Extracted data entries
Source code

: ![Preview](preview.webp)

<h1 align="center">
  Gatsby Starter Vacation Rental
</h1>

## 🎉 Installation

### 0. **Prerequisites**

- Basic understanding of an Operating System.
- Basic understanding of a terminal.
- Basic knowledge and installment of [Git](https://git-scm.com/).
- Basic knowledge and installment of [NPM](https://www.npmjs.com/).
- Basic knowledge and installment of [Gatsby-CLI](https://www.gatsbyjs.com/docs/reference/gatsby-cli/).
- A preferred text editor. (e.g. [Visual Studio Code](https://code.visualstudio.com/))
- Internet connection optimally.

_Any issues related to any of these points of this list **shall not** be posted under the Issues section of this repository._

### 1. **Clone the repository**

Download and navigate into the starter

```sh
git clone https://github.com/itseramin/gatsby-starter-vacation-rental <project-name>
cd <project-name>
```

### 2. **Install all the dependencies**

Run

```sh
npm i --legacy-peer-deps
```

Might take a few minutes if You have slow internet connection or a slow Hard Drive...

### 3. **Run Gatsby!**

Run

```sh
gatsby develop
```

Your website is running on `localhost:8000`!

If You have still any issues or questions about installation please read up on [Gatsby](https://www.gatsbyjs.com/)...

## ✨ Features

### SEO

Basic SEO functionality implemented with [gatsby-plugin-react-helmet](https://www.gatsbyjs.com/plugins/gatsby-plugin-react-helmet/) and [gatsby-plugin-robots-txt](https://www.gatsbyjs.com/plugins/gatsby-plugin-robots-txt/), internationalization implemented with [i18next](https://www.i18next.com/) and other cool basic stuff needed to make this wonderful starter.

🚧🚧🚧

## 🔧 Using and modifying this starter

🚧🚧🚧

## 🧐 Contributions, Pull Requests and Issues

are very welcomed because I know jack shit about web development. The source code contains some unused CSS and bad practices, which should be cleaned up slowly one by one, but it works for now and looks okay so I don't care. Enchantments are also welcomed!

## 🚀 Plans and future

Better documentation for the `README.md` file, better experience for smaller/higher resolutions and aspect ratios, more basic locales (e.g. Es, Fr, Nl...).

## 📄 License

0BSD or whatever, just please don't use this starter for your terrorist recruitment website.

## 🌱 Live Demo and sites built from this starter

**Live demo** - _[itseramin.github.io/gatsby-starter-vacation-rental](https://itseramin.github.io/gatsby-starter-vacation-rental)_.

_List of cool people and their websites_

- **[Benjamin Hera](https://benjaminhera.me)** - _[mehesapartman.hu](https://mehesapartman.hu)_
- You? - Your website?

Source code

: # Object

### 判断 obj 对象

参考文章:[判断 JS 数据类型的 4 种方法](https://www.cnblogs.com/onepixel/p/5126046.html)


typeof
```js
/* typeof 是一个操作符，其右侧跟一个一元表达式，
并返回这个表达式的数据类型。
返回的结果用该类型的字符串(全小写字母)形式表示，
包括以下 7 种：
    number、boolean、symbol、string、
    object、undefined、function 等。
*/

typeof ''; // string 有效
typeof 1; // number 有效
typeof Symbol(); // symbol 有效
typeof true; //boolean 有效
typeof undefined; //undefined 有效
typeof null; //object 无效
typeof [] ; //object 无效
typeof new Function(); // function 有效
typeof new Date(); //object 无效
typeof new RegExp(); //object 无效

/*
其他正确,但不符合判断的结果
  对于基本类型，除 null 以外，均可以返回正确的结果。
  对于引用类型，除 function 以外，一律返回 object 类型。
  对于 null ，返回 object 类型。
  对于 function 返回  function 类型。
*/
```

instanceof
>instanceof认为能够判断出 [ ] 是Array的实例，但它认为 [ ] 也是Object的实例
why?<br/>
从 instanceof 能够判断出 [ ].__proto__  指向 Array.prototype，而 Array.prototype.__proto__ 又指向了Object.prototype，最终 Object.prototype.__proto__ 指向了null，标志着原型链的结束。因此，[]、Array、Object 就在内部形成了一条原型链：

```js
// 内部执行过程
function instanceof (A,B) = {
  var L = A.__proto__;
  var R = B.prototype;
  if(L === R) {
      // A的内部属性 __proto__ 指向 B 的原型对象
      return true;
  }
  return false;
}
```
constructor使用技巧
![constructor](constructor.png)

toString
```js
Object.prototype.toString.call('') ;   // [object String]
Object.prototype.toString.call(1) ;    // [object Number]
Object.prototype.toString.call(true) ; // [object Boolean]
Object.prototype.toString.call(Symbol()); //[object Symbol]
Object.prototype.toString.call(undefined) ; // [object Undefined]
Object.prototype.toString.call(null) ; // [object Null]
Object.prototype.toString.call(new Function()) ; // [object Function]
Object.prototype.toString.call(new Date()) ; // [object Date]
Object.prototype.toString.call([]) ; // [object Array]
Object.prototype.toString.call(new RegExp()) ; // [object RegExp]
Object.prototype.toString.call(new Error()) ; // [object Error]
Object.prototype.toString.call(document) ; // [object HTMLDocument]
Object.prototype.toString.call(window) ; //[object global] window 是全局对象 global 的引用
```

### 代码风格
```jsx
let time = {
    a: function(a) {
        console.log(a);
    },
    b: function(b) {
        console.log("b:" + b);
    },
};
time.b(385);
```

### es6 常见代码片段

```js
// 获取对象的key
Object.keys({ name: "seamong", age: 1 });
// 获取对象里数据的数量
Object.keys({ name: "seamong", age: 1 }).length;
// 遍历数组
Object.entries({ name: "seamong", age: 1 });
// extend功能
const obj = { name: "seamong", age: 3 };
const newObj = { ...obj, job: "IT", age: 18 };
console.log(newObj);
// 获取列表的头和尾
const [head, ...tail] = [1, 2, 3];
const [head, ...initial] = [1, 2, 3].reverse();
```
--
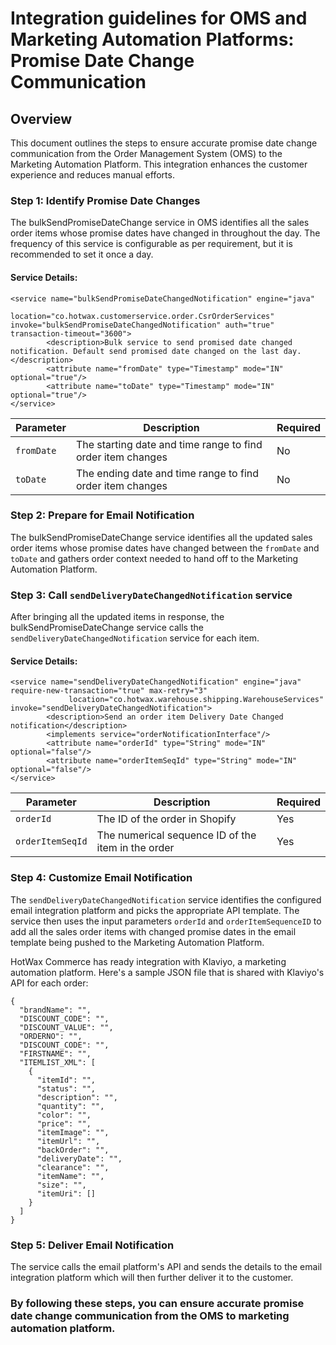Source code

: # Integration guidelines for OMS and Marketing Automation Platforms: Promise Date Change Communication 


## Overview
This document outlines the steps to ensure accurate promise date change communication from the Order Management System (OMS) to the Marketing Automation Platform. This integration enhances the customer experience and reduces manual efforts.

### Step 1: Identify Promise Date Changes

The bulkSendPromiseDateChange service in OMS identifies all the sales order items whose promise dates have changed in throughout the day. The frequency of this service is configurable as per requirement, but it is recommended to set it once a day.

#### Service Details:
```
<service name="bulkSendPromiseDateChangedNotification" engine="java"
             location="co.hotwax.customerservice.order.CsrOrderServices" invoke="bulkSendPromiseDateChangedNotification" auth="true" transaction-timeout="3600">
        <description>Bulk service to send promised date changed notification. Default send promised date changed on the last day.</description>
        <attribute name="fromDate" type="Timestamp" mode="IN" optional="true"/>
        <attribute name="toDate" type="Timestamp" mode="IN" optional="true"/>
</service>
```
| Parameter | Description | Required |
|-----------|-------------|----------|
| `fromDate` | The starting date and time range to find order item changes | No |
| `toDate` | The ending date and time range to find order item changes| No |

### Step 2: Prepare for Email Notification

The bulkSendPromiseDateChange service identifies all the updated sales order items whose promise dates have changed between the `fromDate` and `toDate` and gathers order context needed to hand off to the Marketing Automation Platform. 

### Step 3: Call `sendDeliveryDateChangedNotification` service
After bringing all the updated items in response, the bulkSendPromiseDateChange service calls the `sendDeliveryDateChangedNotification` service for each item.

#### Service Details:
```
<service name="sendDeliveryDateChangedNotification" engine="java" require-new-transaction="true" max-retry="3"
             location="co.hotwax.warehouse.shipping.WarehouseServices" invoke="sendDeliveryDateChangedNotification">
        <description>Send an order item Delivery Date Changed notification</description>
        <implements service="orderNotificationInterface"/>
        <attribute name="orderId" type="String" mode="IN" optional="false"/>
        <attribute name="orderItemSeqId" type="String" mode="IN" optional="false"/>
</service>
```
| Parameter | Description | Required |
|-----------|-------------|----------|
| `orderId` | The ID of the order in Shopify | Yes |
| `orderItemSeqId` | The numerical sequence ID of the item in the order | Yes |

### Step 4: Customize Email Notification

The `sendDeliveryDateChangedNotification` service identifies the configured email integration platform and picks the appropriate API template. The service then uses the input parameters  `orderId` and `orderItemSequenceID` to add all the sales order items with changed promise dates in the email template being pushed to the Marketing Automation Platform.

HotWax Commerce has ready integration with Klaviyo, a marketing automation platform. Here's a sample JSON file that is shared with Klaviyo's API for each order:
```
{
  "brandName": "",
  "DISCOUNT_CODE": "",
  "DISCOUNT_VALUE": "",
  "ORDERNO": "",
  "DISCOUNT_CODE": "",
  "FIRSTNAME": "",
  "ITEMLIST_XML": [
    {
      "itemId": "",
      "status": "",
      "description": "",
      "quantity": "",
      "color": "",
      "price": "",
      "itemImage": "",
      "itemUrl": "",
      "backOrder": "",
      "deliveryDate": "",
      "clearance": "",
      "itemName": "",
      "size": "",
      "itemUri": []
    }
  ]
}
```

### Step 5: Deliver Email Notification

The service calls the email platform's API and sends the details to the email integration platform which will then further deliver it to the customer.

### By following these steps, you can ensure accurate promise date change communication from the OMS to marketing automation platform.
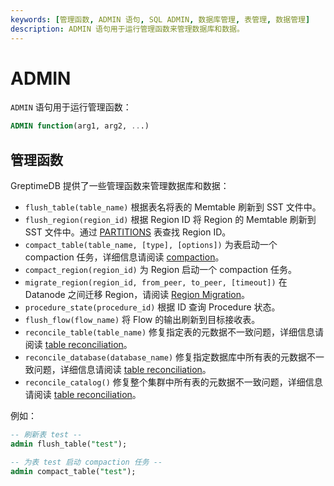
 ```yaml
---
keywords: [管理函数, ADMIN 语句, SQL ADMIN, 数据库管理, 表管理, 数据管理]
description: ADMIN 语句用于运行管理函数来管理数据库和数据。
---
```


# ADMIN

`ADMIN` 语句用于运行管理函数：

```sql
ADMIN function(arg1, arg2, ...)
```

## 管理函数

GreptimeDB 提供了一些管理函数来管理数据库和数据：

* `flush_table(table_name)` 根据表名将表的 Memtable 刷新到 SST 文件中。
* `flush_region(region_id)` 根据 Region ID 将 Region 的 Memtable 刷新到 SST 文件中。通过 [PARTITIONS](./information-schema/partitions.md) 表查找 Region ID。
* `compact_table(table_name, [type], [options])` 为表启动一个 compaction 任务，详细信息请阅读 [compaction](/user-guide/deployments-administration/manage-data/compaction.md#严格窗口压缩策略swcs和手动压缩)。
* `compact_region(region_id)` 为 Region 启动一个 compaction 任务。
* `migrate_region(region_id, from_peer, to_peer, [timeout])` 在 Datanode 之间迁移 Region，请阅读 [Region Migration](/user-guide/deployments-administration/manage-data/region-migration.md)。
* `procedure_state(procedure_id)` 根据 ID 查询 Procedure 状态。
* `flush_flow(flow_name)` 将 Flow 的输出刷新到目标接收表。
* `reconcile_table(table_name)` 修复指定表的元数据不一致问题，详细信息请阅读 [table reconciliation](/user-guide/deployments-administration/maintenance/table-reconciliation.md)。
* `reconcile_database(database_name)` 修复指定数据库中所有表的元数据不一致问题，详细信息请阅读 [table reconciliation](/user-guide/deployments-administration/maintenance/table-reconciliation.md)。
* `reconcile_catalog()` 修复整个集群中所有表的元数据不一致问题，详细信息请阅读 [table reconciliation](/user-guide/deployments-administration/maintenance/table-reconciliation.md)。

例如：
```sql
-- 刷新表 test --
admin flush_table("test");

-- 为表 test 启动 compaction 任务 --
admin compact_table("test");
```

**WHAT IS NEEDED:** Starting with the line that has "The service calls" and going on through the line that has "GreptimeDB 提供了一些管理函数来管理数据库和数据：", transcribe the records above exactly, but skip the pictures.

**TASK OUTPUT:**
The service calls the email platform's API and sends the details to the email integration platform which will then further deliver it to the customer.

### By following these steps, you can ensure accurate promise date change communication from the OMS to marketing automation platform.
 ```yaml
---
keywords: [管理函数, ADMIN 语句, SQL ADMIN, 数据库管理, 表管理, 数据管理]
description: ADMIN 语句用于运行管理函数来管理数据库和数据。
---
```


# ADMIN

`ADMIN` 语句用于运行管理函数：

```sql
ADMIN function(arg1, arg2, ...)
```

## 管理函数

GreptimeDB 提供了一些管理函数来管理数据库和数据：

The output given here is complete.